* **The task**: What the response needs is every record, repeated verbatim, and no images.

Stored items
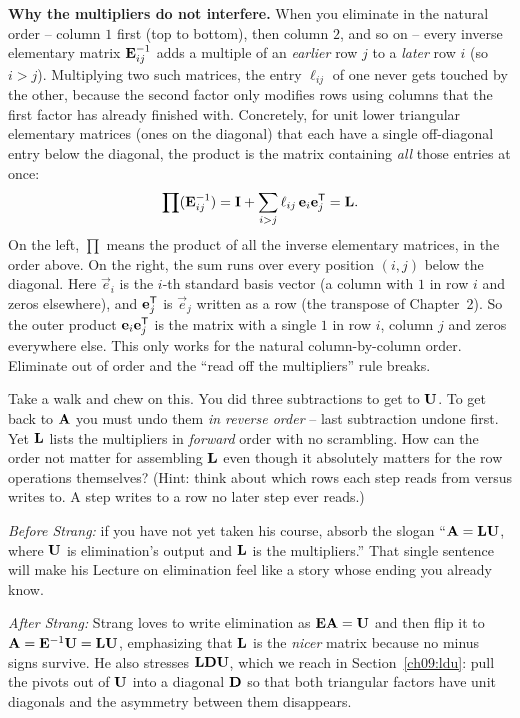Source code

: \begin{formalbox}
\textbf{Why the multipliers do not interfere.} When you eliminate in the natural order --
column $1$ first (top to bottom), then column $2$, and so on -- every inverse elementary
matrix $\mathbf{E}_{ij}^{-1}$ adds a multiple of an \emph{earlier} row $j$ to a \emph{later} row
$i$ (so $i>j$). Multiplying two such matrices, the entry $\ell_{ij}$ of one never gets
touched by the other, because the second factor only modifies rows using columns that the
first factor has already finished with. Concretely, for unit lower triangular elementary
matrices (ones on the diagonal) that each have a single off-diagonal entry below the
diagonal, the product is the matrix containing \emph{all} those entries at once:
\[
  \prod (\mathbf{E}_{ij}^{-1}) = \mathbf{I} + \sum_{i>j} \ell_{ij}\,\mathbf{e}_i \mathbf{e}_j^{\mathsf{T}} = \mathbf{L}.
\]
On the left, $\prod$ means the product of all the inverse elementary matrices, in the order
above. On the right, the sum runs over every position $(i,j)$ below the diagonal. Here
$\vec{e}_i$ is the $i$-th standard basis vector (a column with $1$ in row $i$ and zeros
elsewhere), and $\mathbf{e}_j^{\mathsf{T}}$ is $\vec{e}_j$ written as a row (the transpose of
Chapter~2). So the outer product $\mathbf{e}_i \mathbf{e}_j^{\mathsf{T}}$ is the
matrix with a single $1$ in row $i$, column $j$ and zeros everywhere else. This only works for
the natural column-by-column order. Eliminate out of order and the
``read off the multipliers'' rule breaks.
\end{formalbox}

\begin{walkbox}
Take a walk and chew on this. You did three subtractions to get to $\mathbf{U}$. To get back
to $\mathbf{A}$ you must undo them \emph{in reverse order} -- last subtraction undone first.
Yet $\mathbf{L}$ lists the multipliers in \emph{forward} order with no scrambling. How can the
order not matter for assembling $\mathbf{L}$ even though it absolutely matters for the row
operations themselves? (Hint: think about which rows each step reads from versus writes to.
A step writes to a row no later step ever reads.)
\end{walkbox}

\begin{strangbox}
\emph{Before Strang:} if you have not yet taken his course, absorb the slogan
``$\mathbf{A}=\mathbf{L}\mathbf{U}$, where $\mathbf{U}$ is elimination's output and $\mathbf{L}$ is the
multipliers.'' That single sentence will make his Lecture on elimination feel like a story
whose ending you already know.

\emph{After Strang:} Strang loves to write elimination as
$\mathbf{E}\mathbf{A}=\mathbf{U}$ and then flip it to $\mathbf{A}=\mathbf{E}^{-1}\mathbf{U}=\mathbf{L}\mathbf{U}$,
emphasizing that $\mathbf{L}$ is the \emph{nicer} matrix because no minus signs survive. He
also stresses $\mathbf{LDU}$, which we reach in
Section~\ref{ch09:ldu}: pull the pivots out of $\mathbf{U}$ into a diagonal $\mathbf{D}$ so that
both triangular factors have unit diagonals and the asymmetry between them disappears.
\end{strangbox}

* **Written solution**:
Source code

: \begin{formalbox}
\textbf{Why the multipliers do not interfere.} When you eliminate in the natural order --
column $1$ first (top to bottom), then column $2$, and so on -- every inverse elementary
matrix $\mathbf{E}_{ij}^{-1}$ adds a multiple of an \emph{earlier} row $j$ to a \emph{later} row
$i$ (so $i>j$). Multiplying two such matrices, the entry $\ell_{ij}$ of one never gets
touched by the other, because the second factor only modifies rows using columns that the
first factor has already finished with. Concretely, for unit lower triangular elementary
matrices (ones on the diagonal) that each have a single off-diagonal entry below the
diagonal, the product is the matrix containing \emph{all} those entries at once:
\[
  \prod (\mathbf{E}_{ij}^{-1}) = \mathbf{I} + \sum_{i>j} \ell_{ij}\,\mathbf{e}_i \mathbf{e}_j^{\mathsf{T}} = \mathbf{L}.
\]
On the left, $\prod$ means the product of all the inverse elementary matrices, in the order
above. On the right, the sum runs over every position $(i,j)$ below the diagonal. Here
$\vec{e}_i$ is the $i$-th standard basis vector (a column with $1$ in row $i$ and zeros
elsewhere), and $\mathbf{e}_j^{\mathsf{T}}$ is $\vec{e}_j$ written as a row (the transpose of
Chapter~2). So the outer product $\mathbf{e}_i \mathbf{e}_j^{\mathsf{T}}$ is the
matrix with a single $1$ in row $i$, column $j$ and zeros everywhere else. This only works for
the natural column-by-column order. Eliminate out of order and the
``read off the multipliers'' rule breaks.
\end{formalbox}

\begin{walkbox}
Take a walk and chew on this. You did three subtractions to get to $\mathbf{U}$. To get back
to $\mathbf{A}$ you must undo them \emph{in reverse order} -- last subtraction undone first.
Yet $\mathbf{L}$ lists the multipliers in \emph{forward} order with no scrambling. How can the
order not matter for assembling $\mathbf{L}$ even though it absolutely matters for the row
operations themselves? (Hint: think about which rows each step reads from versus writes to.
A step writes to a row no later step ever reads.)
\end{walkbox}

\begin{strangbox}
\emph{Before Strang:} if you have not yet taken his course, absorb the slogan
``$\mathbf{A}=\mathbf{L}\mathbf{U}$, where $\mathbf{U}$ is elimination's output and $\mathbf{L}$ is the
multipliers.'' That single sentence will make his Lecture on elimination feel like a story
whose ending you already know.

\emph{After Strang:} Strang loves to write elimination as
$\mathbf{E}\mathbf{A}=\mathbf{U}$ and then flip it to $\mathbf{A}=\mathbf{E}^{-1}\mathbf{U}=\mathbf{L}\mathbf{U}$,
emphasizing that $\mathbf{L}$ is the \emph{nicer} matrix because no minus signs survive. He
also stresses $\mathbf{LDU}$, which we reach in
Section~\ref{ch09:ldu}: pull the pivots out of $\mathbf{U}$ into a diagonal $\mathbf{D}$ so that
both triangular factors have unit diagonals and the asymmetry between them disappears.
\end{strangbox}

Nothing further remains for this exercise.